The Centre has put on the fast track India’s ambitious plan to design and develop a 90-seater civilian aircraft a day after it received the nod of Prime Minister Manmohan Singh.

The cabinet secretary is likely to chair a meeting later this week to sort out several administrative and financial issues as the project required involvement of several agencies under different ministries as well as private companies like Tata and Mahindra, reliable sources told Deccan Herald.

The Rs 7,500-crore project aims at designing and manufacturing a 70-100 seater civilian aircraft with imported engines. A special-purpose vehicle involving government agencies and private sector and a project steering committee will be created to take it forward.

A preliminary design of the national civil aircraft was made by a high-level expert group headed by former Indian Space Research Organisation chairman G Madhavan Nair. The project marks military aviation major Hindustan Aeronautics Limited’s entry into civil aircraft market.

On Tuesday, at a meeting of national manufacturing competitiveness council, Singh said it was a strategic sector where there was a need to have a presence in the long term, particularly in view of the rapid growth of Indian aviation sector.

The new aircraft has been proposed anticipating a boom in the civil aviation market within a decade.
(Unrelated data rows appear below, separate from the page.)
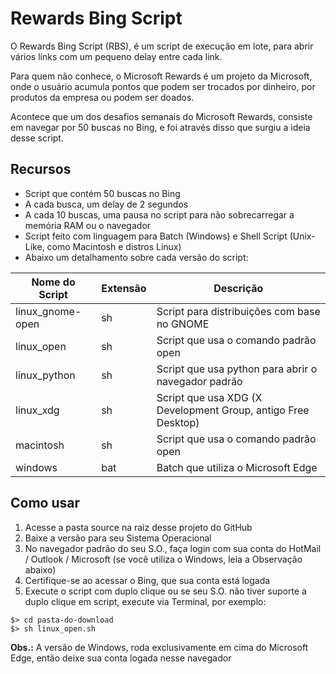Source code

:# Rewards Bing Script
O Rewards Bing Script (RBS), é um script de execução em lote, para abrir vários links com um pequeno delay entre cada link.

Para quem não conhece, o Microsoft Rewards é um projeto da Microsoft, onde o usuário acumula pontos que podem ser trocados por dinheiro, por produtos da empresa ou podem ser doados.

Acontece que um dos desafios semanais do Microsoft Rewards, consiste em navegar por 50 buscas no Bing, e foi através disso que surgiu a ideia desse script.

## Recursos

- Script que contém 50 buscas no Bing
- A cada busca, um delay de 2 segundos
- A cada 10 buscas, uma pausa no script para não sobrecarregar a memória RAM ou o navegador
- Script feito com linguagem para Batch (Windows) e Shell Script (Unix-Like, como Macintosh e distros Linux)
- Abaixo um detalhamento sobre cada versão do script:

Nome do Script  | Extensão | Descrição
------------- | ------------- | -------------
linux_gnome-open | sh | Script para distribuições com base no GNOME
linux_open | sh | Script que usa o comando padrão open
linux_python | sh |  Script que usa python para abrir o navegador padrão
linux_xdg | sh |  Script que usa XDG (X Development Group, antigo Free Desktop)
macintosh | sh |  Script que usa o comando padrão open
windows | bat |  Batch que utiliza o Microsoft Edge

## Como usar

1. Acesse a pasta source na raiz desse projeto do GitHub
2. Baixe a versão para seu Sistema Operacional
3. No navegador padrão do seu S.O., faça login com sua conta do HotMail / Outlook / Microsoft (se você utiliza o Windows, leia a Observação abaixo)
4. Certifique-se ao acessar o Bing, que sua conta está logada
5. Execute o script com duplo clique ou se seu S.O. não tiver suporte a duplo clique em script, execute via Terminal, por exemplo:
```
$> cd pasta-do-download
$> sh linux_open.sh
```

**Obs.:** A versão de Windows, roda exclusivamente em cima do Microsoft Edge, então deixe sua conta logada nesse navegador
An official estimate suggests India has the capacity to absorb over $100 billion worth of civil aircraft in the next 20 years.

The indigenous civil aircraft and the defence ministry’s Rs 12,000-crore plan to buy 56 tactical aircraft to replace Indian Air Force’s Avro fleet is viewed as the two initiatives to open up the aviation market for Indian companies. The defence ministry's global tender has a mandatory requirement of the involvement of an Indian firm.

Since the civil aircraft programme involved multiple agencies – department of defence production, HAL, National Aeronautics Laboratories of the Council of Scientific and Industrial Research, union ministry of civil aviation and the private sector, many business and financial rules are not clear.

The cabinet secretary will address these issues and streamline the programme, which aims to design and develop the aircraft in the next seven years.

The aircraft’s design and development is expected to cost Rs 4,355 crore and series production would entail further expenditure of Rs 3,200 crore. The first phase is slated to be completed in five years and there would be another two years for trials.

The defence ministry’s Tejas Light Combat Aircraft – the first indigenous aircraft – is still not ready, three decades after design and development and spending more than Rs 13,000 crore.